Monday Morning Meditation: The Fear of the Lord (Psalm 34 series)

This is part 4 of the Monday Morning Meditation Psalm 34 series.

Here are today’s verses.

Come, my children, listen to me;
I will teach you the fear of the Lord.
Whoever of you loves life
and desires to see many good days,
keep your tongue from evil
and your lips from speaking lies.
Turn from evil and do good;
seek peace and pursue it.

Commentators say David did not have any children when he wrote this. Rather, he is talking to those he brought alongside him (mentioned in verse 3 and discussed in week 1). He emphasizes, “Listen; this is important. Learn this when you are young if possible. Fear God.”

I’ll be very honest and say I don’t completely understand what it means to fear God. I have asked Christians I respect their interpretation of this concept, I’ve listening to podcasts about it and read commentaries. It’s difficult for me to wrap my mind around.

Fear can mean to “cause awe or astonishment, revere and respect.” That, I can understand. But to “be afraid?” I’m just not sure. I talked about this a little last week, as fear was also part of that excerpt.

I think the surrounding verses are very helpful in discerning what God means in this case.

Fearing God, in this case, means being careful of what you say, what you seek, and what you pursue. This is confirmed as well in verses 9-10. We are careful of what we say and what we set our mind to because we are in awe of all God is, all He has done, and all He has yet to do.

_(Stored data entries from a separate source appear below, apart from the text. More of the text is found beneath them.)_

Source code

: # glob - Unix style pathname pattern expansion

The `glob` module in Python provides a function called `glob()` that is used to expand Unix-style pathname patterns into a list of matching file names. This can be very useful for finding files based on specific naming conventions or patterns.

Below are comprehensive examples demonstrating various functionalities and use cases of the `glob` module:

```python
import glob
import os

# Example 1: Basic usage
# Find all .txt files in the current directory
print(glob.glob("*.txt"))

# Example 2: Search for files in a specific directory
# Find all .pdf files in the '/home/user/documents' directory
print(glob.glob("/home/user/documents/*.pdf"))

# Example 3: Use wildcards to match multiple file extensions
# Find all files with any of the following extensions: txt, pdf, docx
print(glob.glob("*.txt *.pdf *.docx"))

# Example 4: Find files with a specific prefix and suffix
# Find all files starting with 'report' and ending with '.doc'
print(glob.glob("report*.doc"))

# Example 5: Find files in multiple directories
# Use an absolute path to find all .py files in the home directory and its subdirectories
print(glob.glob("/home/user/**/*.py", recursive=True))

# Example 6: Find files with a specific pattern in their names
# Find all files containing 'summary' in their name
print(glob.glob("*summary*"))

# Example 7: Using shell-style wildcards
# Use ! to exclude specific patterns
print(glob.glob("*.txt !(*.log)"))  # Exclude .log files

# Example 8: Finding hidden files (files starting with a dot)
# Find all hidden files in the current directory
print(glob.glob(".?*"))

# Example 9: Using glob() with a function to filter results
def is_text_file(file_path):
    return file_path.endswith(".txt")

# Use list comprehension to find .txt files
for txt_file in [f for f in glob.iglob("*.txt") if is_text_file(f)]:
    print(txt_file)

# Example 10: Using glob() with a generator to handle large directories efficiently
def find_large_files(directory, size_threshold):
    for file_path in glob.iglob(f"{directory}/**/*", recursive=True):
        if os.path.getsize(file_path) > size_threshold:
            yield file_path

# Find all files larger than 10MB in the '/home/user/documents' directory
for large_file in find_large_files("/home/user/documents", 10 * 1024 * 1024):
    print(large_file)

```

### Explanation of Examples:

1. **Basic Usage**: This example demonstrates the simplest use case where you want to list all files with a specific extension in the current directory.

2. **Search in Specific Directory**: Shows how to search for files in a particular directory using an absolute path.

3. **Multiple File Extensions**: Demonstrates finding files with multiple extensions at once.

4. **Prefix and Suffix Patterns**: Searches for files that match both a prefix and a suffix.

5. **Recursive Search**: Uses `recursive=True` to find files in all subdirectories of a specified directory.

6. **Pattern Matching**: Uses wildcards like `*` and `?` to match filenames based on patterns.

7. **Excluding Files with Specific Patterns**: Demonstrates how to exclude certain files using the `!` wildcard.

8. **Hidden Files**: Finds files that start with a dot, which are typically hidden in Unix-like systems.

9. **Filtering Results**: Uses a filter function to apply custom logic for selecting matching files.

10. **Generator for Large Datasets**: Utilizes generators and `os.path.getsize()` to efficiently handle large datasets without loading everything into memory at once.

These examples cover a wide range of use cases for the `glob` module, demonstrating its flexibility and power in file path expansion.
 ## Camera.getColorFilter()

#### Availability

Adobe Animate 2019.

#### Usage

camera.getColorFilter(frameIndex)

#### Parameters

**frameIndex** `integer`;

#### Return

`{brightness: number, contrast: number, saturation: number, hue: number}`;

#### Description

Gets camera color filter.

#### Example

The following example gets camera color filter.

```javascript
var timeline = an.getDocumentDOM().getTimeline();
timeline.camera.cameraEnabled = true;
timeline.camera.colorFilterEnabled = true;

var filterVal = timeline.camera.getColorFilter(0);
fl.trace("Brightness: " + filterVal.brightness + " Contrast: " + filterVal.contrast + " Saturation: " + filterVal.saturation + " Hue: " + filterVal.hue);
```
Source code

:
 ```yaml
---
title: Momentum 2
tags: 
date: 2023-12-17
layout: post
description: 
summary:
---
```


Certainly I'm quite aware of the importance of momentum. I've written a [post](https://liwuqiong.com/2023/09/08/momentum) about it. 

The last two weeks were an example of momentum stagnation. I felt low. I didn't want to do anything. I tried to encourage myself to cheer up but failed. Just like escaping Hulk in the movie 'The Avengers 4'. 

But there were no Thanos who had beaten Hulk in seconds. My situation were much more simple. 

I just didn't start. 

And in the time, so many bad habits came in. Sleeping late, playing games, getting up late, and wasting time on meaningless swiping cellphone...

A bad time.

It’s interesting to me that David says he will teach them about this fear, not that God will teach them. This is part of why I’ve asked Christians I respect what this means to them. Thus, this week, I’m asking God and you all: what does “fear of the Lord” mean to you? I’m asking God to show me in a new way how to revere, respect and fear Him. I’m also focusing on keeping my heart, my mind and my mouth in check.

2 thoughts on “Monday Morning Meditation: The Fear of the Lord (Psalm 34 series)

  1. Off the top of my head without looking into the original languages, the thought I’m having is that fearing God is part of wisdom, and the fear is like the fear one would have when walking over a suspension bridge where there is a 100-foot drop to certain death below.

    You know you’re safe if you stay on the bridge, and you know what NOT to do just by taking a quick look (i.e. swing the bridge till it dumps you off sideways, hang off the edges just to show off how skilled you think you are, etc.)